§ **Problem details**: Your copy should match the records below word for word and contain no pictures.

[Data excerpts]
== Segment start ==

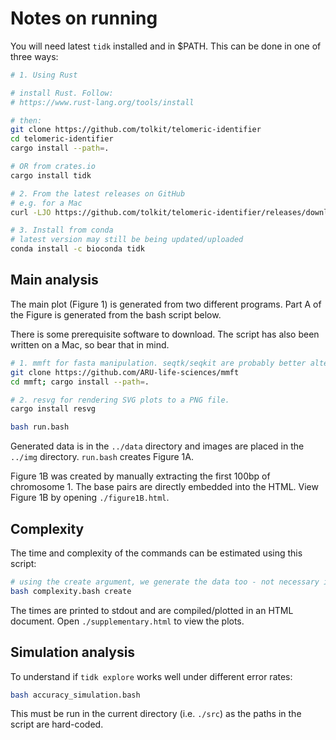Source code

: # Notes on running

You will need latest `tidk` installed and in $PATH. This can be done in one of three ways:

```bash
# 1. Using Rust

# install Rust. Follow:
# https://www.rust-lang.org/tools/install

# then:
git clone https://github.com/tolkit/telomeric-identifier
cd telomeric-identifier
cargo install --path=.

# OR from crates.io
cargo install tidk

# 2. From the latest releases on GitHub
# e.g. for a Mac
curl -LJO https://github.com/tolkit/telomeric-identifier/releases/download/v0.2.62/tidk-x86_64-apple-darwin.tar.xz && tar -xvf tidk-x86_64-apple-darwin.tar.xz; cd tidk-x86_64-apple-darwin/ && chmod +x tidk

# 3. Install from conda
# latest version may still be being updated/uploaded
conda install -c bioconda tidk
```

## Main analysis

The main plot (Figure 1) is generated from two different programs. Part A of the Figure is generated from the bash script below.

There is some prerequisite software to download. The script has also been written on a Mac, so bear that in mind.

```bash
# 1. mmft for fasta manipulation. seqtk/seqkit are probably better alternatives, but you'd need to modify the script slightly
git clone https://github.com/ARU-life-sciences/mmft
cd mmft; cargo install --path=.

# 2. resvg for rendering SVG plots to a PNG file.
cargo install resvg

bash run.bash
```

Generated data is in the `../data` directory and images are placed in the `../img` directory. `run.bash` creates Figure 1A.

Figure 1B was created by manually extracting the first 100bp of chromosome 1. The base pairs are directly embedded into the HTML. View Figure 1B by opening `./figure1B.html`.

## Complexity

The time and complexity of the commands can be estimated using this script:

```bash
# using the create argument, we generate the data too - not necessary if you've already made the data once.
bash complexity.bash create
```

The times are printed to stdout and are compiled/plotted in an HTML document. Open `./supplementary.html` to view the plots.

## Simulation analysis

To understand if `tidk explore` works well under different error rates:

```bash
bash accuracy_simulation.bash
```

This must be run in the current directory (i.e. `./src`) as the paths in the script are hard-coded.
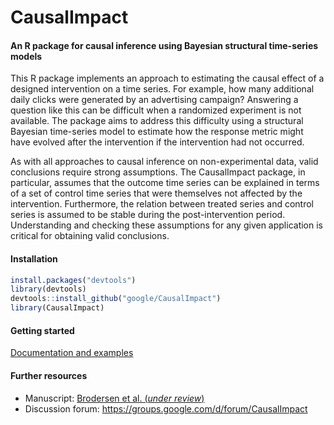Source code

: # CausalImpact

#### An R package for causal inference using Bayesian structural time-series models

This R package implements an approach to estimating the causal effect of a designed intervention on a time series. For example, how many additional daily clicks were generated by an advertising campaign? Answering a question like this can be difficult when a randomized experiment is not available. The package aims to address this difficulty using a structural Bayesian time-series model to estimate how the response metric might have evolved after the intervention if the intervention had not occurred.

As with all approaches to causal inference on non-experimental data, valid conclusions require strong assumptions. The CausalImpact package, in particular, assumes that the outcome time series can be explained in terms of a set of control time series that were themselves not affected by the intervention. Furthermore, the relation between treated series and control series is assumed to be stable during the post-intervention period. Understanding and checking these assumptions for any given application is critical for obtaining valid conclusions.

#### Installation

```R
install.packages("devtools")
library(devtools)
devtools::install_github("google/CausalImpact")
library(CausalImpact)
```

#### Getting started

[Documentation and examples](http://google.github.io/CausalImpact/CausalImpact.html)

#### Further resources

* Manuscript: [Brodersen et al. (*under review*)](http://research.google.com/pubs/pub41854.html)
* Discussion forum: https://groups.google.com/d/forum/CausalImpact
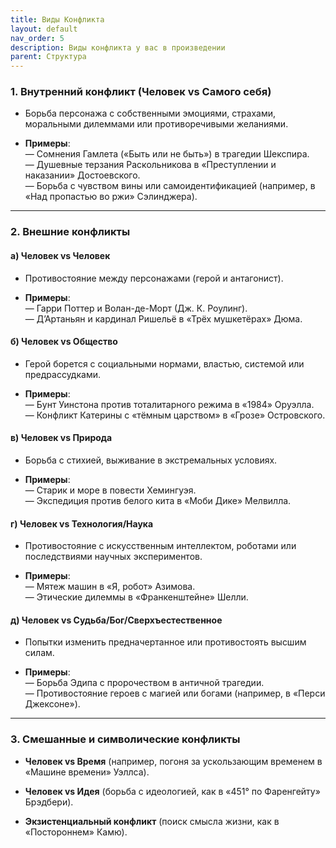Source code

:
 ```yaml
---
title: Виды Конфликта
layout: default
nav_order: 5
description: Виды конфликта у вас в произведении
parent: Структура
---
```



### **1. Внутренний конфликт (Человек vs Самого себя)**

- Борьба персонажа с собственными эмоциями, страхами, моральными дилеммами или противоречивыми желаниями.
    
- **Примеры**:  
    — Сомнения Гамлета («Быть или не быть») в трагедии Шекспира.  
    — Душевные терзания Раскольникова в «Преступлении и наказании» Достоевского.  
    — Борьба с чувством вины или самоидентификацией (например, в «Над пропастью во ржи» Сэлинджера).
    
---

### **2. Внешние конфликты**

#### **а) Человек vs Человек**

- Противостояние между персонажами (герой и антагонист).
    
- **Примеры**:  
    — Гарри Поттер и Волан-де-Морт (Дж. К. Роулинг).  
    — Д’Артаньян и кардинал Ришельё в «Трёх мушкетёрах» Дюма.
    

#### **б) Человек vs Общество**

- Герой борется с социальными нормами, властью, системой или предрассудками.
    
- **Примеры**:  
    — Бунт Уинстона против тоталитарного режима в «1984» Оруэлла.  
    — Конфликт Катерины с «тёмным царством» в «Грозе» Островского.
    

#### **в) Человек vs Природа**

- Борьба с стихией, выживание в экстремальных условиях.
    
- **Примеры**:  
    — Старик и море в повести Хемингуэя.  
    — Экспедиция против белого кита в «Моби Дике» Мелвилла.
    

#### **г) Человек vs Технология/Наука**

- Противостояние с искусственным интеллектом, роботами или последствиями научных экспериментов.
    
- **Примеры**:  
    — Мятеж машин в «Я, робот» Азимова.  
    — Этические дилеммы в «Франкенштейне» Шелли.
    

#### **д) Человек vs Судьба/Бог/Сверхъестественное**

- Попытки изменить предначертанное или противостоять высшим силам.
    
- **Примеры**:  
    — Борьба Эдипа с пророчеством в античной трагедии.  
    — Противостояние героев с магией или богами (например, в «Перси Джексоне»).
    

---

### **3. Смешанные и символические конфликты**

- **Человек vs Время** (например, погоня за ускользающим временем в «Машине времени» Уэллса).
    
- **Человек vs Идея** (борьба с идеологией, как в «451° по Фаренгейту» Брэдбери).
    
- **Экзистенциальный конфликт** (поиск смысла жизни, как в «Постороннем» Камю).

== Segment end ==

§ **Solution to the exercise**:
Source code

: # Notes on running

You will need latest `tidk` installed and in $PATH. This can be done in one of three ways:

```bash
# 1. Using Rust

# install Rust. Follow:
# https://www.rust-lang.org/tools/install

# then:
git clone https://github.com/tolkit/telomeric-identifier
cd telomeric-identifier
cargo install --path=.

# OR from crates.io
cargo install tidk

# 2. From the latest releases on GitHub
# e.g. for a Mac
curl -LJO https://github.com/tolkit/telomeric-identifier/releases/download/v0.2.62/tidk-x86_64-apple-darwin.tar.xz && tar -xvf tidk-x86_64-apple-darwin.tar.xz; cd tidk-x86_64-apple-darwin/ && chmod +x tidk

# 3. Install from conda
# latest version may still be being updated/uploaded
conda install -c bioconda tidk
```

## Main analysis

The main plot (Figure 1) is generated from two different programs. Part A of the Figure is generated from the bash script below.

There is some prerequisite software to download. The script has also been written on a Mac, so bear that in mind.

```bash
# 1. mmft for fasta manipulation. seqtk/seqkit are probably better alternatives, but you'd need to modify the script slightly
git clone https://github.com/ARU-life-sciences/mmft
cd mmft; cargo install --path=.

# 2. resvg for rendering SVG plots to a PNG file.
cargo install resvg

bash run.bash
```

Generated data is in the `../data` directory and images are placed in the `../img` directory. `run.bash` creates Figure 1A.

Figure 1B was created by manually extracting the first 100bp of chromosome 1. The base pairs are directly embedded into the HTML. View Figure 1B by opening `./figure1B.html`.

## Complexity

The time and complexity of the commands can be estimated using this script:

```bash
# using the create argument, we generate the data too - not necessary if you've already made the data once.
bash complexity.bash create
```

The times are printed to stdout and are compiled/plotted in an HTML document. Open `./supplementary.html` to view the plots.

## Simulation analysis

To understand if `tidk explore` works well under different error rates:

```bash
bash accuracy_simulation.bash
```

This must be run in the current directory (i.e. `./src`) as the paths in the script are hard-coded.
Source code

: # CausalImpact

#### An R package for causal inference using Bayesian structural time-series models

This R package implements an approach to estimating the causal effect of a designed intervention on a time series. For example, how many additional daily clicks were generated by an advertising campaign? Answering a question like this can be difficult when a randomized experiment is not available. The package aims to address this difficulty using a structural Bayesian time-series model to estimate how the response metric might have evolved after the intervention if the intervention had not occurred.

As with all approaches to causal inference on non-experimental data, valid conclusions require strong assumptions. The CausalImpact package, in particular, assumes that the outcome time series can be explained in terms of a set of control time series that were themselves not affected by the intervention. Furthermore, the relation between treated series and control series is assumed to be stable during the post-intervention period. Understanding and checking these assumptions for any given application is critical for obtaining valid conclusions.

#### Installation

```R
install.packages("devtools")
library(devtools)
devtools::install_github("google/CausalImpact")
library(CausalImpact)
```

#### Getting started

[Documentation and examples](http://google.github.io/CausalImpact/CausalImpact.html)

#### Further resources

* Manuscript: [Brodersen et al. (*under review*)](http://research.google.com/pubs/pub41854.html)
* Discussion forum: https://groups.google.com/d/forum/CausalImpact
Source code

:
 ```yaml
---
title: Виды Конфликта
layout: default
nav_order: 5
description: Виды конфликта у вас в произведении
parent: Структура
---
```



### **1. Внутренний конфликт (Человек vs Самого себя)**

- Борьба персонажа с собственными эмоциями, страхами, моральными дилеммами или противоречивыми желаниями.
    
- **Примеры**:  
    — Сомнения Гамлета («Быть или не быть») в трагедии Шекспира.  
    — Душевные терзания Раскольникова в «Преступлении и наказании» Достоевского.  
    — Борьба с чувством вины или самоидентификацией (например, в «Над пропастью во ржи» Сэлинджера).
    
---

### **2. Внешние конфликты**

#### **а) Человек vs Человек**

- Противостояние между персонажами (герой и антагонист).
    
- **Примеры**:  
    — Гарри Поттер и Волан-де-Морт (Дж. К. Роулинг).  
    — Д’Артаньян и кардинал Ришельё в «Трёх мушкетёрах» Дюма.
    

#### **б) Человек vs Общество**

- Герой борется с социальными нормами, властью, системой или предрассудками.
    
- **Примеры**:  
    — Бунт Уинстона против тоталитарного режима в «1984» Оруэлла.  
    — Конфликт Катерины с «тёмным царством» в «Грозе» Островского.
    

#### **в) Человек vs Природа**

- Борьба с стихией, выживание в экстремальных условиях.
    
- **Примеры**:  
    — Старик и море в повести Хемингуэя.  
    — Экспедиция против белого кита в «Моби Дике» Мелвилла.
    

#### **г) Человек vs Технология/Наука**

- Противостояние с искусственным интеллектом, роботами или последствиями научных экспериментов.
    
- **Примеры**:  
    — Мятеж машин в «Я, робот» Азимова.  
    — Этические дилеммы в «Франкенштейне» Шелли.
    

#### **д) Человек vs Судьба/Бог/Сверхъестественное**

- Попытки изменить предначертанное или противостоять высшим силам.
    
- **Примеры**:  
    — Борьба Эдипа с пророчеством в античной трагедии.  
    — Противостояние героев с магией или богами (например, в «Перси Джексоне»).
    

---

### **3. Смешанные и символические конфликты**

- **Человек vs Время** (например, погоня за ускользающим временем в «Машине времени» Уэллса).
    
- **Человек vs Идея** (борьба с идеологией, как в «451° по Фаренгейту» Брэдбери).
    
- **Экзистенциальный конфликт** (поиск смысла жизни, как в «Постороннем» Камю).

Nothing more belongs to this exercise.